Would you retype the listing word for word, skipping its pictures?

**********

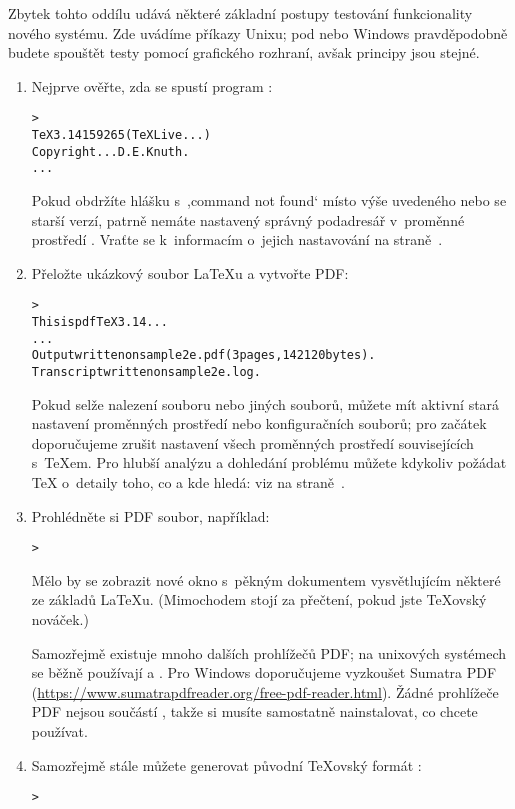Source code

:\documentclass[\classoptions,slovak,english,czech]{\classname}
\newcommand{\singleuv}[1]{,#1`}
\begin{document}
Zbytek tohto oddílu udává některé základní postupy testování funkcionality
nového systému. Zde uvádíme příkazy Unixu; pod
\MacOSX{} nebo Windows pravděpodobně budete spouštět testy pomocí
grafického rozhraní, avšak principy jsou stejné.

\begin{enumerate}
\item Nejprve ověřte, zda se spustí program :

\begin{alltt}
> 
TeX 3.14159265 (TeX Live ...)
Copyright ... D.E. Knuth.
...
\end{alltt}
Pokud obdržíte hlášku s~\singleuv{command not found} místo výše 
uvedeného nebo se starší verzí, patrně nemáte nastavený správný podadresář
 v~proměnné prostředí .  Vraťte se
k~informacím o~jejich nastavování na straně~\pageref{sec:env}.

\item Přeložte ukázkový soubor \LaTeX{}u a vytvořte PDF:
\begin{alltt}
> 
This is pdfTeX 3.14...
...
Output written on sample2e.pdf (3 pages, 142120 bytes).
Transcript written on sample2e.log.
\end{alltt}
Pokud selže nalezení souboru  nebo jiných
souborů, můžete mít aktivní stará nastavení proměnných prostředí nebo
konfiguračních souborů; pro začátek doporučujeme zrušit 
nastavení všech proměnných prostředí souvisejících s~\TeX{}em.
Pro hlubší analýzu a dohledání problému můžete kdykoliv požádat
\TeX{} o~detaily toho, co a kde hledá: viz 
na straně~\pageref{sec:debugging}.

\item Prohlédněte si PDF soubor, například:
\begin{alltt}
	> 
\end{alltt}
Mělo by se zobrazit nové okno s~pěkným dokumentem vysvětlujícím některé ze
základů \LaTeX{}u. (Mimochodem stojí za přečtení, pokud jste \TeX{}ovský nováček.)

Samozřejmě existuje mnoho dalších prohlížečů PDF; na unixových systémech se běžně používají
 a . Pro Windows doporučujeme vyzkoušet Sumatra PDF
(\url{https://www.sumatrapdfreader.org/free-pdf-reader.html}). Žádné prohlížeče PDF nejsou součástí \TL{}, takže si musíte samostatně nainstalovat, co chcete
používat.

\item Samozřejmě stále můžete generovat původní \TeX{}ovský formát \dvi{}:
\begin{alltt}
> 
\end{alltt}


\end{enumerate}
\end{document}
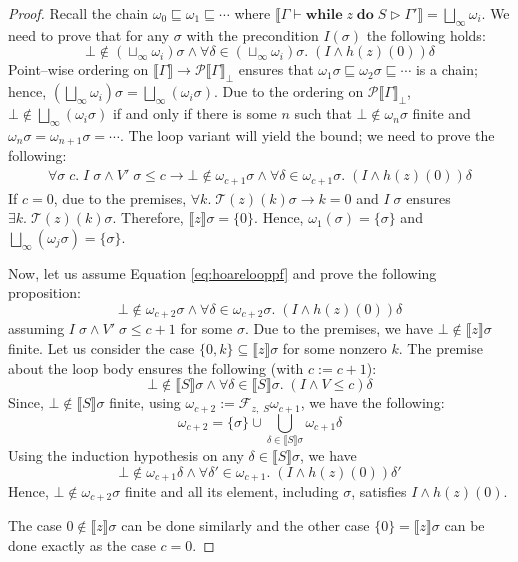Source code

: \documentclass{article}
\newcommand{\sem}[1]{\llbracket #1 \rrbracket }
\newcommand{\trans}[1]{\mathcal{T}( #1) }
\begin{document}
\begin{proof}
 
Recall the chain $\omega_0\sqsubseteq\omega_1\sqsubseteq \cdots$ where
$\sem{\Gamma \vdash \textbf{while}\;z\;\textbf{do}\;S \triangleright \Gamma'} = \bigsqcup_\infty \omega_i$.
We need to prove that for any $\sigma$ with the precondition $I(\sigma)$ the following holds:
\[
\bot \not \in (\sqcup_\infty \omega_i)\sigma \land \forall \delta \in 
(\sqcup_\infty \omega_i)\sigma.\;(I\land h(z)(0))\delta
\]
Point--wise ordering on $\sem{\Gamma}\to\mathcal{P}\sem{\Gamma}_\bot$
ensures that $\omega_1\sigma \sqsubseteq \omega_2\sigma \sqsubseteq \cdots$ is a chain;
hence, $(\bigsqcup_\infty \omega_i)\sigma = \bigsqcup_\infty (\omega_i \sigma)$.
Due to the ordering on $\mathcal{P}\sem{\Gamma}_\bot$,
$\bot\not\in \bigsqcup_\infty (\omega_i\sigma)$ if and only if
there is some $n$ such that $\bot \not \in \omega_n\sigma$ finite and
$\omega_{n} \sigma = \omega_{n+1} \sigma =\cdots$.
The loop variant will 
yield the bound; we need to prove the following:
\begin{align}
\label{eq:hoarelooppf}
\forall \sigma\;c.\;I \;\sigma\land V'\;\sigma\leq c \to 
\bot \not \in \omega_{c+1}\sigma \land \forall \delta \in 
\omega_{c+1}\sigma.\;(I\land h(z)(0))\delta
\end{align}
If $c=0$, due to the premises, $\forall k.\;\trans{z}(k)\sigma \to k=0$ and $I\;\sigma$ ensures $\exists k.\;\trans{z}(k)\sigma$.
Therefore, $\sem{z}\sigma =\{0\}$.
Hence, $\omega_1(\sigma) =  \{\sigma\}$ and $\bigsqcup_\infty(\omega_j \sigma) = \{\sigma\}$.

\vspace{1em}

Now, let us assume Equation \ref{eq:hoarelooppf} and prove
the following proposition:
\[ 
\bot \not \in \omega_{c+2}\sigma \land \forall \delta \in 
\omega_{c+2}\sigma.\;(I\land h(z)(0))\delta
\]
assuming $I\;\sigma\land V'\;\sigma\leq c+1$ for some $\sigma$. Due to the premises, we have $\bot\not\in\sem{z}\sigma$ finite.
Let us consider the case $\{0,k\}\subseteq\sem{z}\sigma$ for some nonzero $k$.
The premise about the loop body ensures the following (with $c := c+1$):
\[
\bot\not\in\sem{S}\sigma\land
\forall \delta \in \sem{S}\sigma.\; (I\land V\leq c)\delta
\]
Since, $\bot\not\in\sem{S}\sigma$ finite, using $\omega_{c+2}:=\mathcal{F}_{z,\;S}\omega_{c+1}$, we have the following:
\[
\omega_{c+2} = \{\sigma\}\cup\bigcup_{\delta \in \sem{S}\sigma} \omega_{c+1}\delta
\]
Using the induction hypothesis on any $\delta\in\sem{S}\sigma$, we have
\[
\bot\not\in \omega_{c+1}\delta \land \forall \delta' \in \omega_{c+1}.\; (I\land h(z)(0))\delta'
\]
Hence, $\bot\not\in\omega_{c+2}\sigma$ finite and all its element, including $\sigma$, satisfies $I\land h(z)(0)$.

The case $0\not\in\sem{z}\sigma$ can be done similarly and the other case $\{0\}=\sem{z}\sigma$ can be
done exactly as the case $c=0$.
\end{proof}
\end{document}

**********

§ **RESULT**
Source code

:\documentclass[\classoptions,slovak,english,czech]{\classname}
\newcommand{\singleuv}[1]{,#1`}
\begin{document}
Zbytek tohto oddílu udává některé základní postupy testování funkcionality
nového systému. Zde uvádíme příkazy Unixu; pod
\MacOSX{} nebo Windows pravděpodobně budete spouštět testy pomocí
grafického rozhraní, avšak principy jsou stejné.

\begin{enumerate}
\item Nejprve ověřte, zda se spustí program :

\begin{alltt}
> 
TeX 3.14159265 (TeX Live ...)
Copyright ... D.E. Knuth.
...
\end{alltt}
Pokud obdržíte hlášku s~\singleuv{command not found} místo výše 
uvedeného nebo se starší verzí, patrně nemáte nastavený správný podadresář
 v~proměnné prostředí .  Vraťte se
k~informacím o~jejich nastavování na straně~\pageref{sec:env}.

\item Přeložte ukázkový soubor \LaTeX{}u a vytvořte PDF:
\begin{alltt}
> 
This is pdfTeX 3.14...
...
Output written on sample2e.pdf (3 pages, 142120 bytes).
Transcript written on sample2e.log.
\end{alltt}
Pokud selže nalezení souboru  nebo jiných
souborů, můžete mít aktivní stará nastavení proměnných prostředí nebo
konfiguračních souborů; pro začátek doporučujeme zrušit 
nastavení všech proměnných prostředí souvisejících s~\TeX{}em.
Pro hlubší analýzu a dohledání problému můžete kdykoliv požádat
\TeX{} o~detaily toho, co a kde hledá: viz 
na straně~\pageref{sec:debugging}.

\item Prohlédněte si PDF soubor, například:
\begin{alltt}
	> 
\end{alltt}
Mělo by se zobrazit nové okno s~pěkným dokumentem vysvětlujícím některé ze
základů \LaTeX{}u. (Mimochodem stojí za přečtení, pokud jste \TeX{}ovský nováček.)

Samozřejmě existuje mnoho dalších prohlížečů PDF; na unixových systémech se běžně používají
 a . Pro Windows doporučujeme vyzkoušet Sumatra PDF
(\url{https://www.sumatrapdfreader.org/free-pdf-reader.html}). Žádné prohlížeče PDF nejsou součástí \TL{}, takže si musíte samostatně nainstalovat, co chcete
používat.

\item Samozřejmě stále můžete generovat původní \TeX{}ovský formát \dvi{}:
\begin{alltt}
> 
\end{alltt}


\end{enumerate}
\end{document}
Source code

: \documentclass{article}
\newcommand{\sem}[1]{\llbracket #1 \rrbracket }
\newcommand{\trans}[1]{\mathcal{T}( #1) }
\begin{document}
\begin{proof}
 
Recall the chain $\omega_0\sqsubseteq\omega_1\sqsubseteq \cdots$ where
$\sem{\Gamma \vdash \textbf{while}\;z\;\textbf{do}\;S \triangleright \Gamma'} = \bigsqcup_\infty \omega_i$.
We need to prove that for any $\sigma$ with the precondition $I(\sigma)$ the following holds:
\[
\bot \not \in (\sqcup_\infty \omega_i)\sigma \land \forall \delta \in 
(\sqcup_\infty \omega_i)\sigma.\;(I\land h(z)(0))\delta
\]
Point--wise ordering on $\sem{\Gamma}\to\mathcal{P}\sem{\Gamma}_\bot$
ensures that $\omega_1\sigma \sqsubseteq \omega_2\sigma \sqsubseteq \cdots$ is a chain;
hence, $(\bigsqcup_\infty \omega_i)\sigma = \bigsqcup_\infty (\omega_i \sigma)$.
Due to the ordering on $\mathcal{P}\sem{\Gamma}_\bot$,
$\bot\not\in \bigsqcup_\infty (\omega_i\sigma)$ if and only if
there is some $n$ such that $\bot \not \in \omega_n\sigma$ finite and
$\omega_{n} \sigma = \omega_{n+1} \sigma =\cdots$.
The loop variant will 
yield the bound; we need to prove the following:
\begin{align}
\label{eq:hoarelooppf}
\forall \sigma\;c.\;I \;\sigma\land V'\;\sigma\leq c \to 
\bot \not \in \omega_{c+1}\sigma \land \forall \delta \in 
\omega_{c+1}\sigma.\;(I\land h(z)(0))\delta
\end{align}
If $c=0$, due to the premises, $\forall k.\;\trans{z}(k)\sigma \to k=0$ and $I\;\sigma$ ensures $\exists k.\;\trans{z}(k)\sigma$.
Therefore, $\sem{z}\sigma =\{0\}$.
Hence, $\omega_1(\sigma) =  \{\sigma\}$ and $\bigsqcup_\infty(\omega_j \sigma) = \{\sigma\}$.

\vspace{1em}

Now, let us assume Equation \ref{eq:hoarelooppf} and prove
the following proposition:
\[ 
\bot \not \in \omega_{c+2}\sigma \land \forall \delta \in 
\omega_{c+2}\sigma.\;(I\land h(z)(0))\delta
\]
assuming $I\;\sigma\land V'\;\sigma\leq c+1$ for some $\sigma$. Due to the premises, we have $\bot\not\in\sem{z}\sigma$ finite.
Let us consider the case $\{0,k\}\subseteq\sem{z}\sigma$ for some nonzero $k$.
The premise about the loop body ensures the following (with $c := c+1$):
\[
\bot\not\in\sem{S}\sigma\land
\forall \delta \in \sem{S}\sigma.\; (I\land V\leq c)\delta
\]
Since, $\bot\not\in\sem{S}\sigma$ finite, using $\omega_{c+2}:=\mathcal{F}_{z,\;S}\omega_{c+1}$, we have the following:
\[
\omega_{c+2} = \{\sigma\}\cup\bigcup_{\delta \in \sem{S}\sigma} \omega_{c+1}\delta
\]
Using the induction hypothesis on any $\delta\in\sem{S}\sigma$, we have
\[
\bot\not\in \omega_{c+1}\delta \land \forall \delta' \in \omega_{c+1}.\; (I\land h(z)(0))\delta'
\]
Hence, $\bot\not\in\omega_{c+2}\sigma$ finite and all its element, including $\sigma$, satisfies $I\land h(z)(0)$.

The case $0\not\in\sem{z}\sigma$ can be done similarly and the other case $\{0\}=\sem{z}\sigma$ can be
done exactly as the case $c=0$.
\end{proof}
\end{document}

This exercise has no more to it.